The CS 6120 Course Blog

Provably Correct Peephole Optimizations with Alive

by Alexa VanHattum

In previous discussions, we've considered research systems that find bugs in compiler implementations via differential testing. To page you back in, CSmith and Equivalence Modulo Inputs (Orion) both used clever tactics to generate randomized test programs and inputs, with the goal of finding instances where compilers produce different output than expected. These systems exploit a key assumption: while we don't have an oracle that determines the ground truth correct behavior for any program (without a precise semantics), we can expect compilers to produce the "same" behavior across different implementations.

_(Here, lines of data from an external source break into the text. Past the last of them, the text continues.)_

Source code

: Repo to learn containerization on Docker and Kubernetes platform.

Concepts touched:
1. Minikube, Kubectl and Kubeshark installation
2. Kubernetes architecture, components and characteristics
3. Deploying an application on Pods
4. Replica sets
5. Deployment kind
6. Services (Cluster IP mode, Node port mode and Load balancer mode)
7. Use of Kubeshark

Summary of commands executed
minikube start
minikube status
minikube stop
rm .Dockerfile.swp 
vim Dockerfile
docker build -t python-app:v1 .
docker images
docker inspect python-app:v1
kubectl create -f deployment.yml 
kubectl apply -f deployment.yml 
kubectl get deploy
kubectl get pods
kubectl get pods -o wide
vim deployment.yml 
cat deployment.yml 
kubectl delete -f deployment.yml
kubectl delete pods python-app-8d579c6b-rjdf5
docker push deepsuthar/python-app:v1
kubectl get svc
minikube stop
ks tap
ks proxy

On the other hand, there are fully verified compilers such as CompCert that guarantee against mis-compilations, but do so at the cost of supporting entire language surfaces and getting fast, optimized code.

What about middle ground, where we leverage a correctness oracle for some particularly tricky portions of a commonly-used optimizing compiler?

Lopes et al.’s “Provably Correct Peephole Optimizations with Alive”, from PLDI 2015, takes one flavor of this approach. Instead of treating the compiler itself as a black-box system that we try to break from the outside, Alive proves that the high-level insights behind certain optimizations are correct. Alive is built for LLVM, our friendly massively-optimizing, ahead-of-time, heavily-used beast of a compiler. Alive aims to hit a design point that is both practical and formal—the provable guarantees of verified compilation, for one component of a very pragmatic compiler.

Peephole optimizations

In particular, Alive focuses on LLVM's peephole optimizations—those that involve replacing a small set of (typically adjacent) instructions with an equivalent, faster set. For example, a clever compiler might replace %x = mul i8 %y, 2 (x = y * 2) with %x = shl i8 %y, 1 (x = y shift left 1). While these optimizations may "delight hackers", they are also extremely tricky to get right for edge cases and boundary conditions.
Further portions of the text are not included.